* [TASK TO COMPLETE]
For the entries that follow, produce an exact copy with no pictures in it.

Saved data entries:
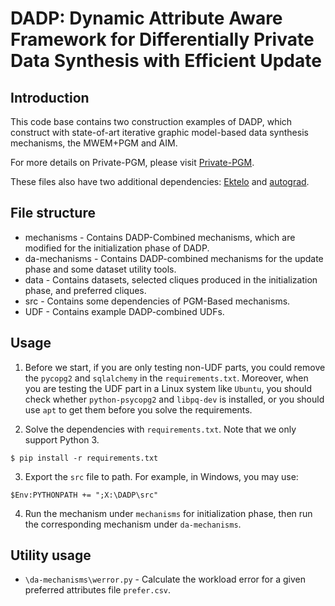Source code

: # DADP: Dynamic Attribute Aware Framework for Differentially Private Data Synthesis with Efficient Update

## Introduction

This code base contains two construction examples of DADP, which construct with state-of-art iterative graphic model-based data synthesis mechanisms, the MWEM+PGM and AIM.

For more details on Private-PGM, please visit [Private-PGM](https://github.com/ryan112358/private-pgm).

These files also have two additional dependencies: [Ektelo](https://github.com/ektelo/ektelo) and [autograd](https://github.com/HIPS/autograd).

## File structure

* mechanisms - Contains DADP-Combined mechanisms, which are modified for the initialization phase of DADP.
* da-mechanisms - Contains DADP-combined mechanisms for the update phase and some dataset utility tools.
* data - Contains datasets, selected cliques produced in the initialization phase, and preferred cliques.
* src - Contains some dependencies of PGM-Based mechanisms.
* UDF - Contains example DADP-combined UDFs. 

## Usage

1. Before we start, if you are only testing non-UDF parts, you could remove
the ```pycopg2``` and ```sqlalchemy``` in the ```requirements.txt```. Moreover, when you are testing the UDF part in a Linux system like ```Ubuntu```, 
you should check whether ```python-psycopg2``` and ```libpq-dev``` is installed, or you should use ```apt``` to get them before you solve the requirements.

2. Solve the dependencies with ```requirements.txt```. Note that we only support Python 3. 

```
$ pip install -r requirements.txt
```
3. Export the ```src``` file to path. For example, in Windows, you may use:
```
$Env:PYTHONPATH += ";X:\DADP\src"
```
4. Run the mechanism under ```mechanisms``` for initialization phase, then run the corresponding mechanism under ```da-mechanisms```.

## Utility usage
* ```\da-mechanisms\werror.py``` - Calculate the workload error for a given preferred attributes file ```prefer.csv```.
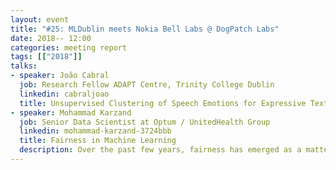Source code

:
 ```yaml
---
layout: event
title: "#25: MLDublin meets Nokia Bell Labs @ DogPatch Labs"
date: 2018-- 12:00
categories: meeting report
tags: [["2018"]]
talks:
- speaker: João Cabral
  job: Research Fellow ADAPT Centre, Trinity College Dublin
  linkedin: cabraljoao
  title: Unsupervised Clustering of Speech Emotions for Expressive Text-to-Speech Synthesis.
- speaker: Mohammad Karzand
  job: Senior Data Scientist at Optum / UnitedHealth Group
  linkedin: mohammad-karzand-3724bbb
  title: Fairness in Machine Learning
  description: Over the past few years, fairness has emerged as a matter of serious concern within machine learning. There is growing recognition that even models developed with the best of intentions may exhibit discriminatory biases, perpetuate inequality, or perform less well for historically disadvantaged groups. Considerable work is already underway within and outside machine learning to both characterize and address these problems. Following the leading researcher in the topic Barocas and Hardt we will parse the topic, adopting three perspectives: statistics, causality, and measurement. Rather than attempting to resolve questions of fairness within a single technical framework, the talk aims to intoroduce the audience with a coherent toolkit to critically examine the many ways that machine learning implicates fairness.
---
```

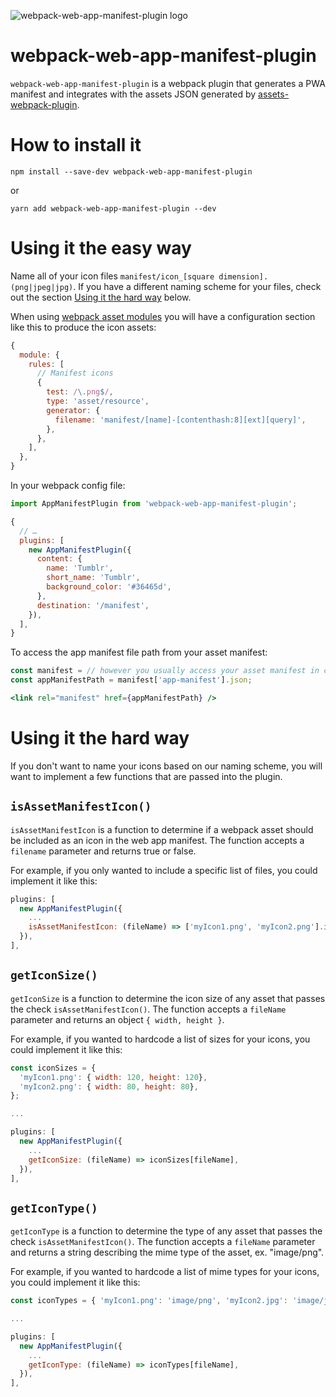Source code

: ![webpack-web-app-manifest-plugin logo](/assets/logo.gif)

# webpack-web-app-manifest-plugin

`webpack-web-app-manifest-plugin` is a webpack plugin that generates a PWA manifest and integrates with the assets JSON generated by [assets-webpack-plugin](https://github.com/ztoben/assets-webpack-plugin).

# How to install it

```
npm install --save-dev webpack-web-app-manifest-plugin
```

or

```
yarn add webpack-web-app-manifest-plugin --dev
```

# Using it the easy way

Name all of your icon files `manifest/icon_[square dimension].(png|jpeg|jpg)`. If you have a different naming scheme for your files, check out the section [Using it the hard way](#using-it-the-hard-way) below.

When using [webpack asset modules](https://webpack.js.org/guides/asset-modules/) you will have a configuration section like this to produce the icon assets:

```js
{
  module: {
    rules: [
      // Manifest icons
      {
        test: /\.png$/,
        type: 'asset/resource',
        generator: {
          filename: 'manifest/[name]-[contenthash:8][ext][query]',
        },
      },
    ],
  },
}
```

In your webpack config file:

```js
import AppManifestPlugin from 'webpack-web-app-manifest-plugin';

{
  // …
  plugins: [
    new AppManifestPlugin({
      content: {
        name: 'Tumblr',
        short_name: 'Tumblr',
        background_color: '#36465d',
      },
      destination: '/manifest',
    }),
  ],
}
```

To access the app manifest file path from your asset manifest:

```jsx
const manifest = // however you usually access your asset manifest in code
const appManifestPath = manifest['app-manifest'].json;

<link rel="manifest" href={appManifestPath} />
```

# Using it the hard way

If you don't want to name your icons based on our naming scheme, you will want to implement a few functions that are passed into the plugin.

## `isAssetManifestIcon()`

`isAssetManifestIcon` is a function to determine if a webpack asset should be included as an icon in the web app manifest. The function accepts a `filename` parameter and returns true or false.

For example, if you only wanted to include a specific list of files, you could implement it like this:

```js
plugins: [
  new AppManifestPlugin({
    ...
    isAssetManifestIcon: (fileName) => ['myIcon1.png', 'myIcon2.png'].indexOf(fileName) >= 0,
  }),
],
```

## `getIconSize()`

`getIconSize` is a function to determine the icon size of any asset that passes the check `isAssetManifestIcon()`. The function accepts a `fileName` parameter and returns an object `{ width, height }`.

For example, if you wanted to hardcode a list of sizes for your icons, you could implement it like this:

```js
const iconSizes = {
  'myIcon1.png': { width: 120, height: 120},
  'myIcon2.png': { width: 80, height: 80},
};

...

plugins: [
  new AppManifestPlugin({
    ...
    getIconSize: (fileName) => iconSizes[fileName],
  }),
],
```

## `getIconType()`

`getIconType` is a function to determine the type of any asset that passes the check `isAssetManifestIcon()`. The function accepts a `fileName` parameter and returns a string describing the mime type of the asset, ex. "image/png".

For example, if you wanted to hardcode a list of mime types for your icons, you could implement it like this:

```js
const iconTypes = { 'myIcon1.png': 'image/png', 'myIcon2.jpg': 'image/jpeg' };

...

plugins: [
  new AppManifestPlugin({
    ...
    getIconType: (fileName) => iconTypes[fileName],
  }),
],
```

* [OUTPUT OF THE TASK]
Source code

: # DADP: Dynamic Attribute Aware Framework for Differentially Private Data Synthesis with Efficient Update

## Introduction

This code base contains two construction examples of DADP, which construct with state-of-art iterative graphic model-based data synthesis mechanisms, the MWEM+PGM and AIM.

For more details on Private-PGM, please visit [Private-PGM](https://github.com/ryan112358/private-pgm).

These files also have two additional dependencies: [Ektelo](https://github.com/ektelo/ektelo) and [autograd](https://github.com/HIPS/autograd).

## File structure

* mechanisms - Contains DADP-Combined mechanisms, which are modified for the initialization phase of DADP.
* da-mechanisms - Contains DADP-combined mechanisms for the update phase and some dataset utility tools.
* data - Contains datasets, selected cliques produced in the initialization phase, and preferred cliques.
* src - Contains some dependencies of PGM-Based mechanisms.
* UDF - Contains example DADP-combined UDFs. 

## Usage

1. Before we start, if you are only testing non-UDF parts, you could remove
the ```pycopg2``` and ```sqlalchemy``` in the ```requirements.txt```. Moreover, when you are testing the UDF part in a Linux system like ```Ubuntu```, 
you should check whether ```python-psycopg2``` and ```libpq-dev``` is installed, or you should use ```apt``` to get them before you solve the requirements.

2. Solve the dependencies with ```requirements.txt```. Note that we only support Python 3. 

```
$ pip install -r requirements.txt
```
3. Export the ```src``` file to path. For example, in Windows, you may use:
```
$Env:PYTHONPATH += ";X:\DADP\src"
```
4. Run the mechanism under ```mechanisms``` for initialization phase, then run the corresponding mechanism under ```da-mechanisms```.

## Utility usage
* ```\da-mechanisms\werror.py``` - Calculate the workload error for a given preferred attributes file ```prefer.csv```.
Source code

:
 ```yaml
---
layout: event
title: "#25: MLDublin meets Nokia Bell Labs @ DogPatch Labs"
date: 2018-- 12:00
categories: meeting report
tags: [["2018"]]
talks:
- speaker: João Cabral
  job: Research Fellow ADAPT Centre, Trinity College Dublin
  linkedin: cabraljoao
  title: Unsupervised Clustering of Speech Emotions for Expressive Text-to-Speech Synthesis.
- speaker: Mohammad Karzand
  job: Senior Data Scientist at Optum / UnitedHealth Group
  linkedin: mohammad-karzand-3724bbb
  title: Fairness in Machine Learning
  description: Over the past few years, fairness has emerged as a matter of serious concern within machine learning. There is growing recognition that even models developed with the best of intentions may exhibit discriminatory biases, perpetuate inequality, or perform less well for historically disadvantaged groups. Considerable work is already underway within and outside machine learning to both characterize and address these problems. Following the leading researcher in the topic Barocas and Hardt we will parse the topic, adopting three perspectives: statistics, causality, and measurement. Rather than attempting to resolve questions of fairness within a single technical framework, the talk aims to intoroduce the audience with a coherent toolkit to critically examine the many ways that machine learning implicates fairness.
---
```

Source code

: ![webpack-web-app-manifest-plugin logo](/assets/logo.gif)

# webpack-web-app-manifest-plugin

`webpack-web-app-manifest-plugin` is a webpack plugin that generates a PWA manifest and integrates with the assets JSON generated by [assets-webpack-plugin](https://github.com/ztoben/assets-webpack-plugin).

# How to install it

```
npm install --save-dev webpack-web-app-manifest-plugin
```

or

```
yarn add webpack-web-app-manifest-plugin --dev
```

# Using it the easy way

Name all of your icon files `manifest/icon_[square dimension].(png|jpeg|jpg)`. If you have a different naming scheme for your files, check out the section [Using it the hard way](#using-it-the-hard-way) below.

When using [webpack asset modules](https://webpack.js.org/guides/asset-modules/) you will have a configuration section like this to produce the icon assets:

```js
{
  module: {
    rules: [
      // Manifest icons
      {
        test: /\.png$/,
        type: 'asset/resource',
        generator: {
          filename: 'manifest/[name]-[contenthash:8][ext][query]',
        },
      },
    ],
  },
}
```

In your webpack config file:

```js
import AppManifestPlugin from 'webpack-web-app-manifest-plugin';

{
  // …
  plugins: [
    new AppManifestPlugin({
      content: {
        name: 'Tumblr',
        short_name: 'Tumblr',
        background_color: '#36465d',
      },
      destination: '/manifest',
    }),
  ],
}
```

To access the app manifest file path from your asset manifest:

```jsx
const manifest = // however you usually access your asset manifest in code
const appManifestPath = manifest['app-manifest'].json;

<link rel="manifest" href={appManifestPath} />
```

# Using it the hard way

If you don't want to name your icons based on our naming scheme, you will want to implement a few functions that are passed into the plugin.

## `isAssetManifestIcon()`

`isAssetManifestIcon` is a function to determine if a webpack asset should be included as an icon in the web app manifest. The function accepts a `filename` parameter and returns true or false.

For example, if you only wanted to include a specific list of files, you could implement it like this:

```js
plugins: [
  new AppManifestPlugin({
    ...
    isAssetManifestIcon: (fileName) => ['myIcon1.png', 'myIcon2.png'].indexOf(fileName) >= 0,
  }),
],
```

## `getIconSize()`

`getIconSize` is a function to determine the icon size of any asset that passes the check `isAssetManifestIcon()`. The function accepts a `fileName` parameter and returns an object `{ width, height }`.

For example, if you wanted to hardcode a list of sizes for your icons, you could implement it like this:

```js
const iconSizes = {
  'myIcon1.png': { width: 120, height: 120},
  'myIcon2.png': { width: 80, height: 80},
};

...

plugins: [
  new AppManifestPlugin({
    ...
    getIconSize: (fileName) => iconSizes[fileName],
  }),
],
```

## `getIconType()`

`getIconType` is a function to determine the type of any asset that passes the check `isAssetManifestIcon()`. The function accepts a `fileName` parameter and returns a string describing the mime type of the asset, ex. "image/png".

For example, if you wanted to hardcode a list of mime types for your icons, you could implement it like this:

```js
const iconTypes = { 'myIcon1.png': 'image/png', 'myIcon2.jpg': 'image/jpeg' };

...

plugins: [
  new AppManifestPlugin({
    ...
    getIconType: (fileName) => iconTypes[fileName],
  }),
],
```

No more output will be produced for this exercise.